* **What the exercise asks**: Repeat every line below exactly, word for word.

* **Available data**:
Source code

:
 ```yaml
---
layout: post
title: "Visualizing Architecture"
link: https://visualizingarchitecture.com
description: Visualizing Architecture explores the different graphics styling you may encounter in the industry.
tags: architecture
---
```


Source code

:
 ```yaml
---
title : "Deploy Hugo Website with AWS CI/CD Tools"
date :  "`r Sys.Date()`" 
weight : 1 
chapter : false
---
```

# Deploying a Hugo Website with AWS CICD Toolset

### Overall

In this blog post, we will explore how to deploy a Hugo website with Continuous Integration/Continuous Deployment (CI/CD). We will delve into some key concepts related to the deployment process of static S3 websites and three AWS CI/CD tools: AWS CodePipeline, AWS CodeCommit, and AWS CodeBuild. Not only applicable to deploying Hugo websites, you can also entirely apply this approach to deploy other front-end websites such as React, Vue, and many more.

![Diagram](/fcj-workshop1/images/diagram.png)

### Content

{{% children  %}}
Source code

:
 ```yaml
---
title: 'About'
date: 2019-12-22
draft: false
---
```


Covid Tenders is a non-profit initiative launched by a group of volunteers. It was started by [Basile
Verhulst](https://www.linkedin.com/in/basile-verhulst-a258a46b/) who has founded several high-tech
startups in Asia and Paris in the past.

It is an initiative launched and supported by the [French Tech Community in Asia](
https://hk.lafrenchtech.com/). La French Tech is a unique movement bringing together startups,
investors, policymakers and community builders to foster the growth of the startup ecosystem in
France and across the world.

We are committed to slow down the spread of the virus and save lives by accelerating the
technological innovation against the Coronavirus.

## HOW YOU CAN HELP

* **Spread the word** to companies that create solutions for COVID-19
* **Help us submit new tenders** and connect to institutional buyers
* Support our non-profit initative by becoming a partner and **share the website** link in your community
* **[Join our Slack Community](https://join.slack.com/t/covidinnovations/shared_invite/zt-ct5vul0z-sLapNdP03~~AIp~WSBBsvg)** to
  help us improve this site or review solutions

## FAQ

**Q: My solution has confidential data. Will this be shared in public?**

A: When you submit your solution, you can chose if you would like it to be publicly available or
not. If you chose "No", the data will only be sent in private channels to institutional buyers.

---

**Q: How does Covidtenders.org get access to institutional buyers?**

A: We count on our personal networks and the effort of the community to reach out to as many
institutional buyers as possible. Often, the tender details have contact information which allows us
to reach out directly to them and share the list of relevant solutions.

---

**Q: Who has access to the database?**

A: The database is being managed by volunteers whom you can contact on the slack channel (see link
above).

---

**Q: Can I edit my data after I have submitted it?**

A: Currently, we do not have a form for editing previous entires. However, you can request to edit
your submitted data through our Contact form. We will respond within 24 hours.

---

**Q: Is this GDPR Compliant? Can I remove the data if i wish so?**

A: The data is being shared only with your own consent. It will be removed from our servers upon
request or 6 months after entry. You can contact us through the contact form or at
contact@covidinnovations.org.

* **Task result**:
Source code

:
 ```yaml
---
layout: post
title: "Visualizing Architecture"
link: https://visualizingarchitecture.com
description: Visualizing Architecture explores the different graphics styling you may encounter in the industry.
tags: architecture
---
```


Source code

:
 ```yaml
---
title : "Deploy Hugo Website with AWS CI/CD Tools"
date :  "`r Sys.Date()`" 
weight : 1 
chapter : false
---
```

# Deploying a Hugo Website with AWS CICD Toolset

### Overall

In this blog post, we will explore how to deploy a Hugo website with Continuous Integration/Continuous Deployment (CI/CD). We will delve into some key concepts related to the deployment process of static S3 websites and three AWS CI/CD tools: AWS CodePipeline, AWS CodeCommit, and AWS CodeBuild. Not only applicable to deploying Hugo websites, you can also entirely apply this approach to deploy other front-end websites such as React, Vue, and many more.

![Diagram](/fcj-workshop1/images/diagram.png)

### Content

{{% children  %}}
Source code

:
 ```yaml
---
title: 'About'
date: 2019-12-22
draft: false
---
```


Covid Tenders is a non-profit initiative launched by a group of volunteers. It was started by [Basile
Verhulst](https://www.linkedin.com/in/basile-verhulst-a258a46b/) who has founded several high-tech
startups in Asia and Paris in the past.

It is an initiative launched and supported by the [French Tech Community in Asia](
https://hk.lafrenchtech.com/). La French Tech is a unique movement bringing together startups,
investors, policymakers and community builders to foster the growth of the startup ecosystem in
France and across the world.

We are committed to slow down the spread of the virus and save lives by accelerating the
technological innovation against the Coronavirus.

## HOW YOU CAN HELP

* **Spread the word** to companies that create solutions for COVID-19
* **Help us submit new tenders** and connect to institutional buyers
* Support our non-profit initative by becoming a partner and **share the website** link in your community
* **[Join our Slack Community](https://join.slack.com/t/covidinnovations/shared_invite/zt-ct5vul0z-sLapNdP03~~AIp~WSBBsvg)** to
  help us improve this site or review solutions

## FAQ

**Q: My solution has confidential data. Will this be shared in public?**

A: When you submit your solution, you can chose if you would like it to be publicly available or
not. If you chose "No", the data will only be sent in private channels to institutional buyers.

---

**Q: How does Covidtenders.org get access to institutional buyers?**

A: We count on our personal networks and the effort of the community to reach out to as many
institutional buyers as possible. Often, the tender details have contact information which allows us
to reach out directly to them and share the list of relevant solutions.

---

**Q: Who has access to the database?**

A: The database is being managed by volunteers whom you can contact on the slack channel (see link
above).

---

**Q: Can I edit my data after I have submitted it?**

A: Currently, we do not have a form for editing previous entires. However, you can request to edit
your submitted data through our Contact form. We will respond within 24 hours.

---

**Q: Is this GDPR Compliant? Can I remove the data if i wish so?**

A: The data is being shared only with your own consent. It will be removed from our servers upon
request or 6 months after entry. You can contact us through the contact form or at
contact@covidinnovations.org.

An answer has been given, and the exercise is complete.